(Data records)
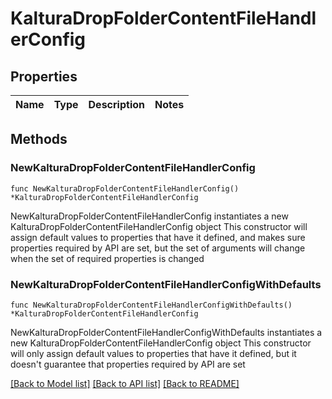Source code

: # KalturaDropFolderContentFileHandlerConfig

## Properties

Name | Type | Description | Notes
------------ | ------------- | ------------- | -------------

## Methods

### NewKalturaDropFolderContentFileHandlerConfig

`func NewKalturaDropFolderContentFileHandlerConfig() *KalturaDropFolderContentFileHandlerConfig`

NewKalturaDropFolderContentFileHandlerConfig instantiates a new KalturaDropFolderContentFileHandlerConfig object
This constructor will assign default values to properties that have it defined,
and makes sure properties required by API are set, but the set of arguments
will change when the set of required properties is changed

### NewKalturaDropFolderContentFileHandlerConfigWithDefaults

`func NewKalturaDropFolderContentFileHandlerConfigWithDefaults() *KalturaDropFolderContentFileHandlerConfig`

NewKalturaDropFolderContentFileHandlerConfigWithDefaults instantiates a new KalturaDropFolderContentFileHandlerConfig object
This constructor will only assign default values to properties that have it defined,
but it doesn't guarantee that properties required by API are set


[[Back to Model list]](../README.md#documentation-for-models) [[Back to API list]](../README.md#documentation-for-api-endpoints) [[Back to README]](../README.md)


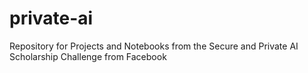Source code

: # private-ai
Repository for Projects and Notebooks from the Secure and Private AI Scholarship  Challenge from Facebook
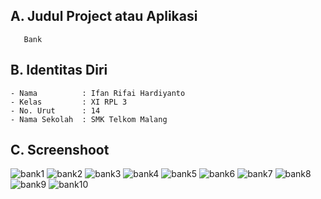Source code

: ## A. Judul Project atau Aplikasi
       Bank
 
## B. Identitas Diri
    - Nama          : Ifan Rifai Hardiyanto
    - Kelas         : XI RPL 3
    - No. Urut      : 14
    - Nama Sekolah  : SMK Telkom Malang
   
## C. Screenshoot
![bank1](https://cloud.githubusercontent.com/assets/22077698/22853969/c2e1aa24-f095-11e6-9611-506bbea4f47b.png)
![bank2](https://cloud.githubusercontent.com/assets/22077698/22853971/c8aeeeda-f095-11e6-8edc-882afb6cce69.png)
![bank3](https://cloud.githubusercontent.com/assets/22077698/22853973/ce5b8618-f095-11e6-9e1b-e0f0c6fe3d01.png)
![bank4](https://cloud.githubusercontent.com/assets/22077698/22853974/d2dc3200-f095-11e6-81ad-c07a8dbaef50.png)
![bank5](https://cloud.githubusercontent.com/assets/22077698/22853976/d64f500c-f095-11e6-8ffa-eff09dcaa58f.png)
![bank6](https://cloud.githubusercontent.com/assets/22077698/22853977/d9aedf24-f095-11e6-9888-334ae26e8cc0.png)
![bank7](https://cloud.githubusercontent.com/assets/22077698/22853978/dd42a40e-f095-11e6-8470-1ae8037e7e97.png)
![bank8](https://cloud.githubusercontent.com/assets/22077698/22853981/e0f36796-f095-11e6-82e0-4916d6d7d5f1.png)
![bank9](https://cloud.githubusercontent.com/assets/22077698/22853983/e416aa28-f095-11e6-87a1-c23b647826f9.png)
![bank10](https://cloud.githubusercontent.com/assets/22077698/22853985/e717e458-f095-11e6-9032-24a739a619b7.png)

§ Prompt:
Locate the word "constructor" in the entries, and copy every line where it is found.

§ Answer:
This constructor will assign default values to properties that have it defined,
This constructor will only assign default values to properties that have it defined,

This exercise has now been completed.